__Work request__.
Below are records to repeat exactly; copy them without the pictures.

(Dataset entries)
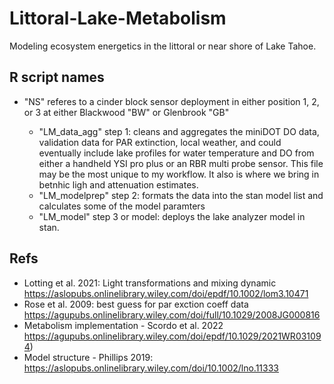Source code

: # Littoral-Lake-Metabolism
Modeling ecosystem energetics in the littoral or near shore of Lake Tahoe.

## R script names
- "NS" referes to a cinder block sensor deployment in either position 1, 2, or 3 at either Blackwood "BW" or Glenbrook "GB"

  - "LM_data_agg" step 1: cleans and aggregates the miniDOT DO data, validation data for PAR extinction, local weather, and could eventually include lake profiles for water temperature and DO from either a handheld YSI pro plus or an RBR multi probe sensor. This file may be the most unique to my workflow. It also is where we bring in betnhic ligh and attenuation estimates. 
  - "LM_modelprep" step 2: formats the data into the stan model list and calculates some of the model paramters
  - "LM_model" step 3 or model: deploys the lake analyzer model in stan.

## Refs
- Lotting et al. 2021: Light transformations and mixing dynamic https://aslopubs.onlinelibrary.wiley.com/doi/epdf/10.1002/lom3.10471
- Rose et al. 2009: best guess for par exction coeff data https://agupubs.onlinelibrary.wiley.com/doi/full/10.1029/2008JG000816
- Metabolism implementation - Scordo et al. 2022 https://agupubs.onlinelibrary.wiley.com/doi/epdf/10.1029/2021WR031094)
- Model structure - Phillips 2019: https://aslopubs.onlinelibrary.wiley.com/doi/10.1002/lno.11333
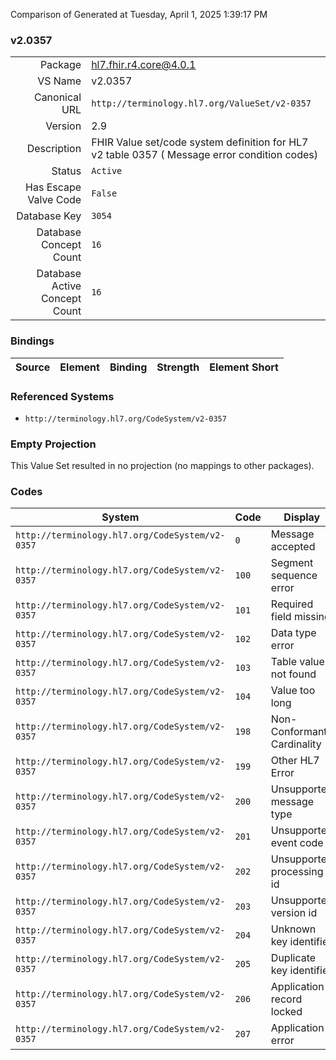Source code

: Comparison of 
Generated at Tuesday, April 1, 2025 1:39:17 PM

### v2.0357

|      |     |
| ---: | --- |
| Package | hl7.fhir.r4.core@4.0.1 |
| VS Name | v2.0357 |
| Canonical URL | `http://terminology.hl7.org/ValueSet/v2-0357` |
| Version | 2.9 |
| Description | FHIR Value set/code system definition for HL7 v2 table 0357 ( Message error condition  codes) |
| Status | `Active` |
| Has Escape Valve Code | `False` |
| Database Key | `3054` |
| Database Concept Count | `16` |
| Database Active Concept Count | `16` |
### Bindings

| Source | Element | Binding | Strength | Element Short |
| ------ | ------- | ------- | -------- | ------------- |

### Referenced Systems

* `http://terminology.hl7.org/CodeSystem/v2-0357`
### Empty Projection

This Value Set resulted in no projection (no mappings to other packages).

### Codes

| System | Code | Display |
| ------ | ---- | ------- |
| `http://terminology.hl7.org/CodeSystem/v2-0357` | `0` | Message accepted |
| `http://terminology.hl7.org/CodeSystem/v2-0357` | `100` | Segment sequence error |
| `http://terminology.hl7.org/CodeSystem/v2-0357` | `101` | Required field missing |
| `http://terminology.hl7.org/CodeSystem/v2-0357` | `102` | Data type error |
| `http://terminology.hl7.org/CodeSystem/v2-0357` | `103` | Table value not found |
| `http://terminology.hl7.org/CodeSystem/v2-0357` | `104` | Value too long |
| `http://terminology.hl7.org/CodeSystem/v2-0357` | `198` | Non-Conformant Cardinality |
| `http://terminology.hl7.org/CodeSystem/v2-0357` | `199` | Other HL7 Error |
| `http://terminology.hl7.org/CodeSystem/v2-0357` | `200` | Unsupported message type |
| `http://terminology.hl7.org/CodeSystem/v2-0357` | `201` | Unsupported event code |
| `http://terminology.hl7.org/CodeSystem/v2-0357` | `202` | Unsupported processing id |
| `http://terminology.hl7.org/CodeSystem/v2-0357` | `203` | Unsupported version id |
| `http://terminology.hl7.org/CodeSystem/v2-0357` | `204` | Unknown key identifier |
| `http://terminology.hl7.org/CodeSystem/v2-0357` | `205` | Duplicate key identifier |
| `http://terminology.hl7.org/CodeSystem/v2-0357` | `206` | Application record locked |
| `http://terminology.hl7.org/CodeSystem/v2-0357` | `207` | Application error |
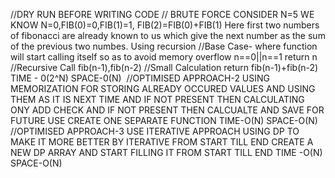 //DRY RUN BEFORE WRITING CODE
// BRUTE FORCE
CONSIDER N=5
WE KNOW N=0,FIB(0)=0,FIB(1)=1,
FIB(2)=FIB(0)+FIB(1)
Here first two numbers of fibonacci are already known to us which give the next number as the sum of the previous two numbes.
Using recursion
//Base Case- where function will start calling itself so as to avoid memory overflow
n==0||n==1 return n
//Recursive Call
fib(n-1),fib(n-2)
//Small Calculation
return fib(n-1)+fib(n-2)
TIME - 0(2^N)
SPACE-0(N)
​
//OPTIMISED APPROACH-2
USING MEMORIZATION FOR STORING ALREADY OCCURED VALUES AND USING THEM AS IT IS NEXT TIME AND IF NOT PRESENT THEN CALCULATING
ONY ADD CHECK AND IF NOT PRESENT THEN CALCUALTE AND SAVE FOR FUTURE USE
CREATE ONE SEPARATE FUNCTION
TIME-O(N)
SPACE-O(N)
//OPTIMISED APPROACH-3
USE ITERATIVE APPROACH USING DP TO MAKE IT MORE BETTER BY ITERATIVE FROM START TILL END
CREATE A NEW DP ARRAY AND START FILLING IT FROM START TILL END
TIME -O(N)
SPACE-O(N)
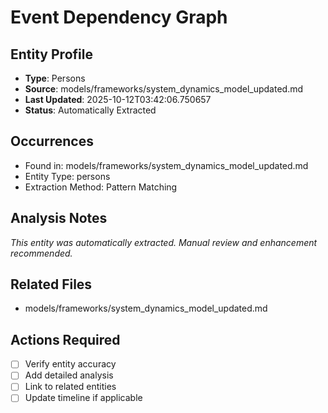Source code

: # Event Dependency Graph

## Entity Profile
- **Type**: Persons
- **Source**: models/frameworks/system_dynamics_model_updated.md
- **Last Updated**: 2025-10-12T03:42:06.750657
- **Status**: Automatically Extracted

## Occurrences
- Found in: models/frameworks/system_dynamics_model_updated.md
- Entity Type: persons
- Extraction Method: Pattern Matching

## Analysis Notes
*This entity was automatically extracted. Manual review and enhancement recommended.*

## Related Files
- models/frameworks/system_dynamics_model_updated.md

## Actions Required
- [ ] Verify entity accuracy
- [ ] Add detailed analysis
- [ ] Link to related entities
- [ ] Update timeline if applicable
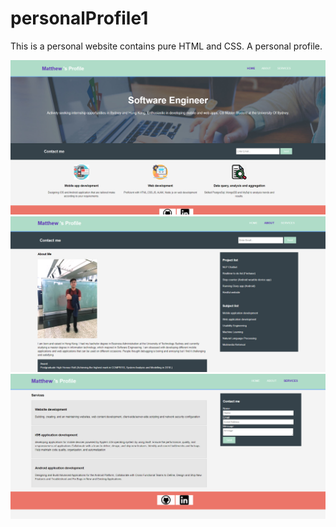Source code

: # personalProfile1

This is a personal website contains pure HTML and CSS. A personal profile.

<img src="image/mainPage.PNG" width="800">
<img src="image/AboutPage.PNG" width="800">
<img src="image/ServicePage.PNG" width="800">
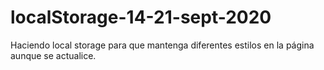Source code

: # localStorage-14-21-sept-2020

Haciendo local storage para que mantenga diferentes estilos en la página aunque se actualice.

__Answer for the task__.
Source code

: # Littoral-Lake-Metabolism
Modeling ecosystem energetics in the littoral or near shore of Lake Tahoe.

## R script names
- "NS" referes to a cinder block sensor deployment in either position 1, 2, or 3 at either Blackwood "BW" or Glenbrook "GB"

  - "LM_data_agg" step 1: cleans and aggregates the miniDOT DO data, validation data for PAR extinction, local weather, and could eventually include lake profiles for water temperature and DO from either a handheld YSI pro plus or an RBR multi probe sensor. This file may be the most unique to my workflow. It also is where we bring in betnhic ligh and attenuation estimates. 
  - "LM_modelprep" step 2: formats the data into the stan model list and calculates some of the model paramters
  - "LM_model" step 3 or model: deploys the lake analyzer model in stan.

## Refs
- Lotting et al. 2021: Light transformations and mixing dynamic https://aslopubs.onlinelibrary.wiley.com/doi/epdf/10.1002/lom3.10471
- Rose et al. 2009: best guess for par exction coeff data https://agupubs.onlinelibrary.wiley.com/doi/full/10.1029/2008JG000816
- Metabolism implementation - Scordo et al. 2022 https://agupubs.onlinelibrary.wiley.com/doi/epdf/10.1029/2021WR031094)
- Model structure - Phillips 2019: https://aslopubs.onlinelibrary.wiley.com/doi/10.1002/lno.11333
Source code

: Comparison of 
Generated at Tuesday, April 1, 2025 1:39:17 PM

### v2.0357

|      |     |
| ---: | --- |
| Package | hl7.fhir.r4.core@4.0.1 |
| VS Name | v2.0357 |
| Canonical URL | `http://terminology.hl7.org/ValueSet/v2-0357` |
| Version | 2.9 |
| Description | FHIR Value set/code system definition for HL7 v2 table 0357 ( Message error condition  codes) |
| Status | `Active` |
| Has Escape Valve Code | `False` |
| Database Key | `3054` |
| Database Concept Count | `16` |
| Database Active Concept Count | `16` |
### Bindings

| Source | Element | Binding | Strength | Element Short |
| ------ | ------- | ------- | -------- | ------------- |

### Referenced Systems

* `http://terminology.hl7.org/CodeSystem/v2-0357`
### Empty Projection

This Value Set resulted in no projection (no mappings to other packages).

### Codes

| System | Code | Display |
| ------ | ---- | ------- |
| `http://terminology.hl7.org/CodeSystem/v2-0357` | `0` | Message accepted |
| `http://terminology.hl7.org/CodeSystem/v2-0357` | `100` | Segment sequence error |
| `http://terminology.hl7.org/CodeSystem/v2-0357` | `101` | Required field missing |
| `http://terminology.hl7.org/CodeSystem/v2-0357` | `102` | Data type error |
| `http://terminology.hl7.org/CodeSystem/v2-0357` | `103` | Table value not found |
| `http://terminology.hl7.org/CodeSystem/v2-0357` | `104` | Value too long |
| `http://terminology.hl7.org/CodeSystem/v2-0357` | `198` | Non-Conformant Cardinality |
| `http://terminology.hl7.org/CodeSystem/v2-0357` | `199` | Other HL7 Error |
| `http://terminology.hl7.org/CodeSystem/v2-0357` | `200` | Unsupported message type |
| `http://terminology.hl7.org/CodeSystem/v2-0357` | `201` | Unsupported event code |
| `http://terminology.hl7.org/CodeSystem/v2-0357` | `202` | Unsupported processing id |
| `http://terminology.hl7.org/CodeSystem/v2-0357` | `203` | Unsupported version id |
| `http://terminology.hl7.org/CodeSystem/v2-0357` | `204` | Unknown key identifier |
| `http://terminology.hl7.org/CodeSystem/v2-0357` | `205` | Duplicate key identifier |
| `http://terminology.hl7.org/CodeSystem/v2-0357` | `206` | Application record locked |
| `http://terminology.hl7.org/CodeSystem/v2-0357` | `207` | Application error |
 //DRY RUN BEFORE WRITING CODE
// BRUTE FORCE
CONSIDER N=5
WE KNOW N=0,FIB(0)=0,FIB(1)=1,
FIB(2)=FIB(0)+FIB(1)
Here first two numbers of fibonacci are already known to us which give the next number as the sum of the previous two numbes.
Using recursion
//Base Case- where function will start calling itself so as to avoid memory overflow
n==0||n==1 return n
//Recursive Call
fib(n-1),fib(n-2)
//Small Calculation
return fib(n-1)+fib(n-2)
TIME - 0(2^N)
SPACE-0(N)
​
//OPTIMISED APPROACH-2
USING MEMORIZATION FOR STORING ALREADY OCCURED VALUES AND USING THEM AS IT IS NEXT TIME AND IF NOT PRESENT THEN CALCULATING
ONY ADD CHECK AND IF NOT PRESENT THEN CALCUALTE AND SAVE FOR FUTURE USE
CREATE ONE SEPARATE FUNCTION
TIME-O(N)
SPACE-O(N)
//OPTIMISED APPROACH-3
USE ITERATIVE APPROACH USING DP TO MAKE IT MORE BETTER BY ITERATIVE FROM START TILL END
CREATE A NEW DP ARRAY AND START FILLING IT FROM START TILL END
TIME -O(N)
SPACE-O(N)
Source code

: # Event Dependency Graph

## Entity Profile
- **Type**: Persons
- **Source**: models/frameworks/system_dynamics_model_updated.md
- **Last Updated**: 2025-10-12T03:42:06.750657
- **Status**: Automatically Extracted

## Occurrences
- Found in: models/frameworks/system_dynamics_model_updated.md
- Entity Type: persons
- Extraction Method: Pattern Matching

## Analysis Notes
*This entity was automatically extracted. Manual review and enhancement recommended.*

## Related Files
- models/frameworks/system_dynamics_model_updated.md

## Actions Required
- [ ] Verify entity accuracy
- [ ] Add detailed analysis
- [ ] Link to related entities
- [ ] Update timeline if applicable
Source code

: # personalProfile1

This is a personal website contains pure HTML and CSS. A personal profile.

<img src="image/mainPage.PNG" width="800">
<img src="image/AboutPage.PNG" width="800">
<img src="image/ServicePage.PNG" width="800">
Source code

: # localStorage-14-21-sept-2020

Haciendo local storage para que mantenga diferentes estilos en la página aunque se actualice.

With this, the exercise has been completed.